→ WHAT IS BEING ASKED
Here are the records. Write out exactly the lines between the one holding "- [ ] No warnings" and the one holding "- [ ] Accessibility attributes", inclusive.

* * * * * * * * *

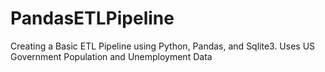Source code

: # PandasETLPipeline
Creating a Basic ETL Pipeline using Python, Pandas, and Sqlite3.
Uses US Government Population and Unemployment Data
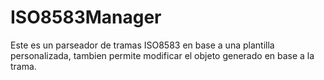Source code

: # ISO8583Manager
Este es un parseador de tramas ISO8583 en base a una plantilla personalizada, tambien permite modificar el objeto generado en base a la trama.
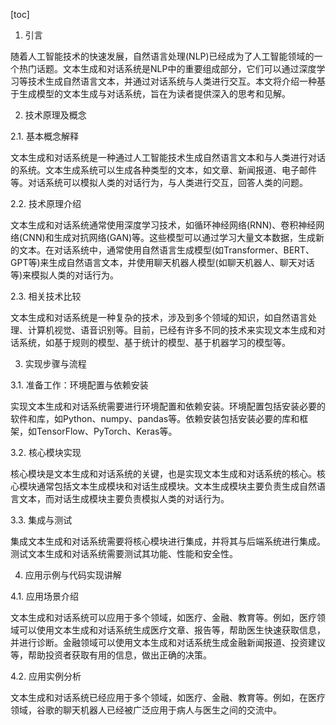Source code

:
[toc]                    
                
                
1. 引言

随着人工智能技术的快速发展，自然语言处理(NLP)已经成为了人工智能领域的一个热门话题。文本生成和对话系统是NLP中的重要组成部分，它们可以通过深度学习等技术生成自然语言文本，并通过对话系统与人类进行交互。本文将介绍一种基于生成模型的文本生成与对话系统，旨在为读者提供深入的思考和见解。

2. 技术原理及概念

2.1. 基本概念解释

文本生成和对话系统是一种通过人工智能技术生成自然语言文本和与人类进行对话的系统。文本生成系统可以生成各种类型的文本，如文章、新闻报道、电子邮件等。对话系统可以模拟人类的对话行为，与人类进行交互，回答人类的问题。

2.2. 技术原理介绍

文本生成和对话系统通常使用深度学习技术，如循环神经网络(RNN)、卷积神经网络(CNN)和生成对抗网络(GAN)等。这些模型可以通过学习大量文本数据，生成新的文本。在对话系统中，通常使用自然语言生成模型(如Transformer、BERT、GPT等)来生成自然语言文本，并使用聊天机器人模型(如聊天机器人、聊天对话等)来模拟人类的对话行为。

2.3. 相关技术比较

文本生成和对话系统是一种复杂的技术，涉及到多个领域的知识，如自然语言处理、计算机视觉、语音识别等。目前，已经有许多不同的技术来实现文本生成和对话系统，如基于规则的模型、基于统计的模型、基于机器学习的模型等。

3. 实现步骤与流程

3.1. 准备工作：环境配置与依赖安装

实现文本生成和对话系统需要进行环境配置和依赖安装。环境配置包括安装必要的软件和库，如Python、numpy、pandas等。依赖安装包括安装必要的库和框架，如TensorFlow、PyTorch、Keras等。

3.2. 核心模块实现

核心模块是文本生成和对话系统的关键，也是实现文本生成和对话系统的核心。核心模块通常包括文本生成模块和对话生成模块。文本生成模块主要负责生成自然语言文本，而对话生成模块主要负责模拟人类的对话行为。

3.3. 集成与测试

集成文本生成和对话系统需要将核心模块进行集成，并将其与后端系统进行集成。测试文本生成和对话系统需要测试其功能、性能和安全性。

4. 应用示例与代码实现讲解

4.1. 应用场景介绍

文本生成和对话系统可以应用于多个领域，如医疗、金融、教育等。例如，医疗领域可以使用文本生成和对话系统生成医疗文章、报告等，帮助医生快速获取信息，并进行诊断。金融领域可以使用文本生成和对话系统生成金融新闻报道、投资建议等，帮助投资者获取有用的信息，做出正确的决策。

4.2. 应用实例分析

文本生成和对话系统已经应用于多个领域，如医疗、金融、教育等。例如，在医疗领域，谷歌的聊天机器人已经被广泛应用于病人与医生之间的交流中。

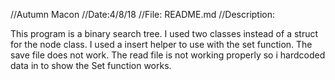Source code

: //Autumn Macon
//Date:4/8/18
//File: README.md
//Description:

This program is a binary search tree.
I used two classes instead of a struct for the node class.
I used a insert helper to use with the set function.
The save file does not work.
The read file is not working properly so i hardcoded data in to show
the Set function works.

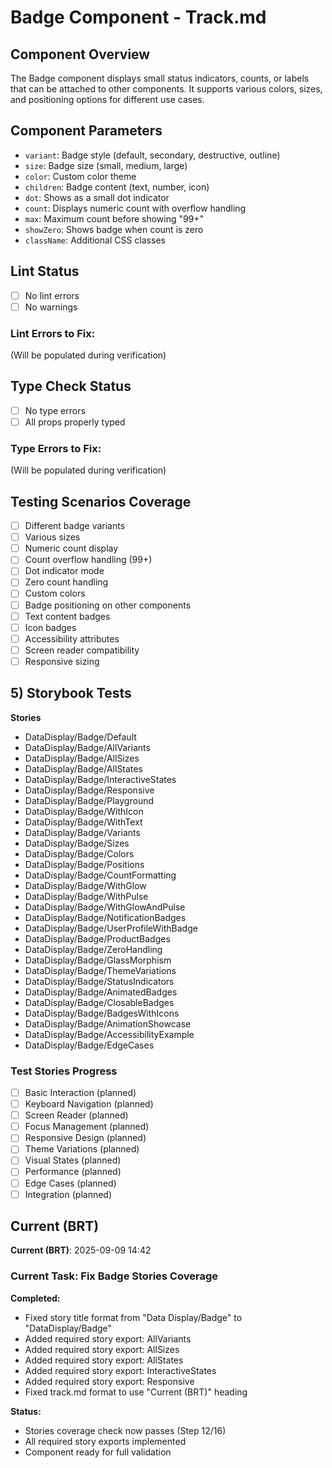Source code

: # Badge Component - Track.md

## Component Overview

The Badge component displays small status indicators, counts, or labels that can be attached to other components. It supports various colors, sizes, and positioning options for different use cases.

## Component Parameters

- `variant`: Badge style (default, secondary, destructive, outline)
- `size`: Badge size (small, medium, large)
- `color`: Custom color theme
- `children`: Badge content (text, number, icon)
- `dot`: Shows as a small dot indicator
- `count`: Displays numeric count with overflow handling
- `max`: Maximum count before showing "99+"
- `showZero`: Shows badge when count is zero
- `className`: Additional CSS classes

## Lint Status

- [ ] No lint errors
- [ ] No warnings

### Lint Errors to Fix:

(Will be populated during verification)

## Type Check Status

- [ ] No type errors
- [ ] All props properly typed

### Type Errors to Fix:

(Will be populated during verification)

## Testing Scenarios Coverage

- [ ] Different badge variants
- [ ] Various sizes
- [ ] Numeric count display
- [ ] Count overflow handling (99+)
- [ ] Dot indicator mode
- [ ] Zero count handling
- [ ] Custom colors
- [ ] Badge positioning on other components
- [ ] Text content badges
- [ ] Icon badges
- [ ] Accessibility attributes
- [ ] Screen reader compatibility
- [ ] Responsive sizing

## 5) Storybook Tests

**Stories**
* DataDisplay/Badge/Default
* DataDisplay/Badge/AllVariants
* DataDisplay/Badge/AllSizes
* DataDisplay/Badge/AllStates
* DataDisplay/Badge/InteractiveStates
* DataDisplay/Badge/Responsive
* DataDisplay/Badge/Playground
* DataDisplay/Badge/WithIcon
* DataDisplay/Badge/WithText
* DataDisplay/Badge/Variants
* DataDisplay/Badge/Sizes
* DataDisplay/Badge/Colors
* DataDisplay/Badge/Positions
* DataDisplay/Badge/CountFormatting
* DataDisplay/Badge/WithGlow
* DataDisplay/Badge/WithPulse
* DataDisplay/Badge/WithGlowAndPulse
* DataDisplay/Badge/NotificationBadges
* DataDisplay/Badge/UserProfileWithBadge
* DataDisplay/Badge/ProductBadges
* DataDisplay/Badge/ZeroHandling
* DataDisplay/Badge/GlassMorphism
* DataDisplay/Badge/ThemeVariations
* DataDisplay/Badge/StatusIndicators
* DataDisplay/Badge/AnimatedBadges
* DataDisplay/Badge/ClosableBadges
* DataDisplay/Badge/BadgesWithIcons
* DataDisplay/Badge/AnimationShowcase
* DataDisplay/Badge/AccessibilityExample
* DataDisplay/Badge/EdgeCases

### Test Stories Progress
- [ ] Basic Interaction (planned)
- [ ] Keyboard Navigation (planned)
- [ ] Screen Reader (planned)
- [ ] Focus Management (planned)
- [ ] Responsive Design (planned)
- [ ] Theme Variations (planned)
- [ ] Visual States (planned)
- [ ] Performance (planned)
- [ ] Edge Cases (planned)
- [ ] Integration (planned)

## Current (BRT)

**Current (BRT)**: 2025-09-09 14:42

### Current Task: Fix Badge Stories Coverage

**Completed:**
- Fixed story title format from "Data Display/Badge" to "DataDisplay/Badge"
- Added required story export: AllVariants
- Added required story export: AllSizes
- Added required story export: AllStates
- Added required story export: InteractiveStates
- Added required story export: Responsive
- Fixed track.md format to use "Current (BRT)" heading

**Status:**
- Stories coverage check now passes (Step 12/16)
- All required story exports implemented
- Component ready for full validation
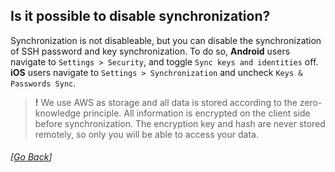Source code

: ## Is it possible to disable synchronization?

Synchronization is not disableable, but you can disable the synchronization of SSH password and key synchronization. To do so, **Android** users navigate to `Settings > Security`, and toggle `Sync keys and identities` off. **iOS** users navigate to `Settings > Synchronization` and uncheck `Keys & Passwords Sync`.

> **!** We use AWS as storage and all data is stored according to the zero-knowledge principle. All information is encrypted on the client side before synchronization. The encryption key and hash are never stored remotely, so only you will be able to access your data.

###### [[Go Back](README.md)]
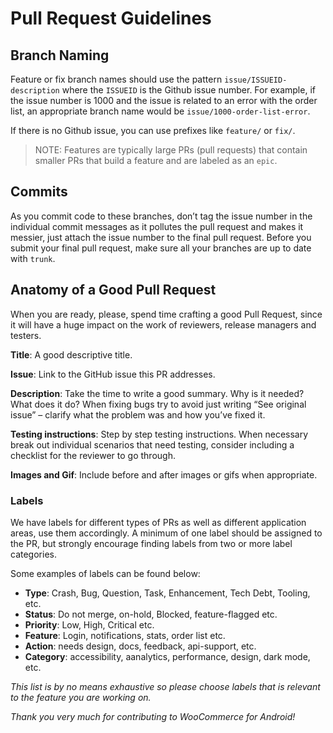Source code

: # Pull Request Guidelines

## Branch Naming

Feature or fix branch names should use the pattern `issue/ISSUEID-description` where the `ISSUEID` is the Github issue number. For example, if the issue number is 1000 and the issue is related to an error with the order list, an appropriate branch name would be `issue/1000-order-list-error`.

If there is no Github issue, you can use prefixes like `feature/` or `fix/`.

> NOTE: Features are typically large PRs (pull requests) that contain smaller PRs that build a feature and are labeled as an `epic`.

## Commits

As you commit code to these branches, don’t tag the issue number in the individual commit messages as it pollutes the pull request and makes it messier, just attach the issue number to the final pull request. Before you submit your final pull request, make sure all your branches are up to date with `trunk`.

## Anatomy of a Good Pull Request

When you are ready, please, spend time crafting a good Pull Request, since it will have a huge impact on the work of reviewers, release managers and testers.

**Title**: A good descriptive title.

**Issue**: Link to the GitHub issue this PR addresses.

**Description**: Take the time to write a good summary. Why is it needed? What does it do? When fixing bugs try to avoid just writing “See original issue” – clarify what the problem was and how you’ve fixed it.

**Testing instructions**: Step by step testing instructions. When necessary break out individual scenarios that need testing, consider including a checklist for the reviewer to go through.

**Images and Gif**: Include before and after images or gifs when appropriate.

### Labels

We have labels for different types of PRs as well as different application areas, use them accordingly. A minimum of one label should be assigned to the PR, but strongly encourage finding labels from two or more label categories.

Some examples of labels can be found below:

* **Type**: Crash, Bug, Question, Task, Enhancement, Tech Debt, Tooling, etc.
* **Status**: Do not merge, on-hold, Blocked, feature-flagged etc.
* **Priority**: Low, High, Critical etc.
* **Feature**: Login, notifications, stats, order list etc.
* **Action**: needs design, docs, feedback, api-support, etc.
* **Category**: accessibility, aanalytics, performance, design, dark mode, etc.

*This list is by no means exhaustive so please choose labels that is relevant to the feature you are working on.*

_Thank you very much for contributing to WooCommerce for Android!_
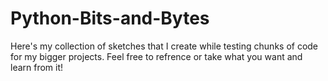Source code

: # Python-Bits-and-Bytes

Here's my collection of sketches that I create while testing chunks of code for my bigger projects. Feel free to refrence or take what you want and learn from it!
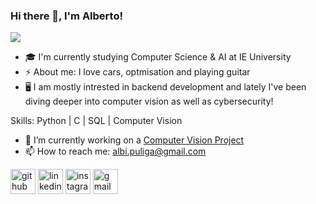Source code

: ### Hi there 👋, I'm Alberto!
![](https://media.licdn.com/dms/image/D4E16AQFX6zYJMR-7_Q/profile-displaybackgroundimage-shrink_350_1400/0/1674939724813?e=1711584000&v=beta&t=TL94afscsLOYsPRvr1JP-Vr_KwB1ARtYbR1Q9Bxuo-w)

- 🎓 I'm currently studying Computer Science & AI at IE University
- ⚡ About me: I love cars, optmisation and playing guitar
- 🖥️ I am mostly intrested in backend development and lately I've been diving deeper into computer vision as well as cybersecurity!

Skills: Python | C | SQL | Computer Vision

- 🔭 I’m currently working on a [Computer Vision Project](https://github.com/IERoboticsClub/VictorIA) 
- 📫 How to reach me: albi.puliga@gmail.com  


[<img src='https://cdn.jsdelivr.net/npm/simple-icons@3.0.1/icons/github.svg' alt='github' height='40'>](https://github.com/https://github.com/albipuliga)  [<img src='https://cdn.jsdelivr.net/npm/simple-icons@3.0.1/icons/linkedin.svg' alt='linkedin' height='40'>](https://www.linkedin.com/in/https://www.linkedin.com/in/alberto-puliga//)  [<img src='https://cdn.jsdelivr.net/npm/simple-icons@3.0.1/icons/instagram.svg' alt='instagram' height='40'>](https://www.instagram.com/https://www.instagram.com/albi.puliga//)  [<img src='https://cdn.jsdelivr.net/npm/simple-icons@3.0.1/icons/gmail.svg' alt='gmail' height='40'>](albi.puliga@gmail.com)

* * * * * * * * *

→ THE COMPLETED TASK
- [ ] No warnings

### Lint Errors to Fix:

(Will be populated during verification)

## Type Check Status

- [ ] No type errors
- [ ] All props properly typed

### Type Errors to Fix:

(Will be populated during verification)

## Testing Scenarios Coverage

- [ ] Different badge variants
- [ ] Various sizes
- [ ] Numeric count display
- [ ] Count overflow handling (99+)
- [ ] Dot indicator mode
- [ ] Zero count handling
- [ ] Custom colors
- [ ] Badge positioning on other components
- [ ] Text content badges
- [ ] Icon badges
- [ ] Accessibility attributes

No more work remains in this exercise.